* **Provided data**:
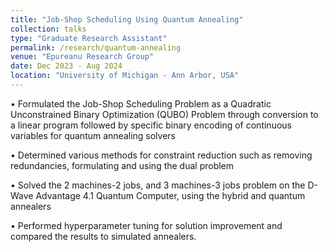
 ```yaml
---
title: "Job-Shop Scheduling Using Quantum Annealing"
collection: talks
type: "Graduate Research Assistant"
permalink: /research/quantum-annealing
venue: "Epureanu Research Group"
date: Dec 2023 - Aug 2024
location: "University of Michigan - Ann Arbor, USA"
---
```


• Formulated the Job-Shop Scheduling Problem as a Quadratic Unconstrained Binary Optimization (QUBO) Problem through conversion to a linear program followed by specific binary encoding of continuous variables for quantum annealing solvers

• Determined various methods for constraint reduction such as removing redundancies, formulating and using the dual problem

• Solved the 2 machines-2 jobs, and 3 machines-3 jobs problem on the D-Wave Advantage 4.1 Quantum Computer, using the hybrid and quantum annealers

• Performed hyperparameter tuning for solution improvement and compared the results to simulated annealers.
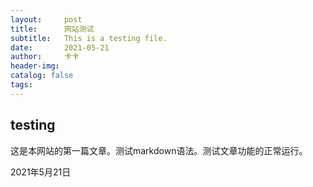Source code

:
 ```yaml
---
layout:     post
title:      网站测试
subtitle:   This is a testing file.
date:       2021-05-21
author:     卡卡
header-img: 
catalog: false
tags:
---
```


## testing

这是本网站的第一篇文章。测试markdown语法。测试文章功能的正常运行。

2021年5月21日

* **Task prompt**:
Should a record include a picture, drop the picture and write out the remainder exactly.

* **Response to this exercise**:
 ```yaml
---
title: "Job-Shop Scheduling Using Quantum Annealing"
collection: talks
type: "Graduate Research Assistant"
permalink: /research/quantum-annealing
venue: "Epureanu Research Group"
date: Dec 2023 - Aug 2024
location: "University of Michigan - Ann Arbor, USA"
---
```


• Formulated the Job-Shop Scheduling Problem as a Quadratic Unconstrained Binary Optimization (QUBO) Problem through conversion to a linear program followed by specific binary encoding of continuous variables for quantum annealing solvers

• Determined various methods for constraint reduction such as removing redundancies, formulating and using the dual problem

• Solved the 2 machines-2 jobs, and 3 machines-3 jobs problem on the D-Wave Advantage 4.1 Quantum Computer, using the hybrid and quantum annealers

• Performed hyperparameter tuning for solution improvement and compared the results to simulated annealers.
Source code

:
 ```yaml
---
layout:     post
title:      网站测试
subtitle:   This is a testing file.
date:       2021-05-21
author:     卡卡
header-img: 
catalog: false
tags:
---
```


## testing

这是本网站的第一篇文章。测试markdown语法。测试文章功能的正常运行。

2021年5月21日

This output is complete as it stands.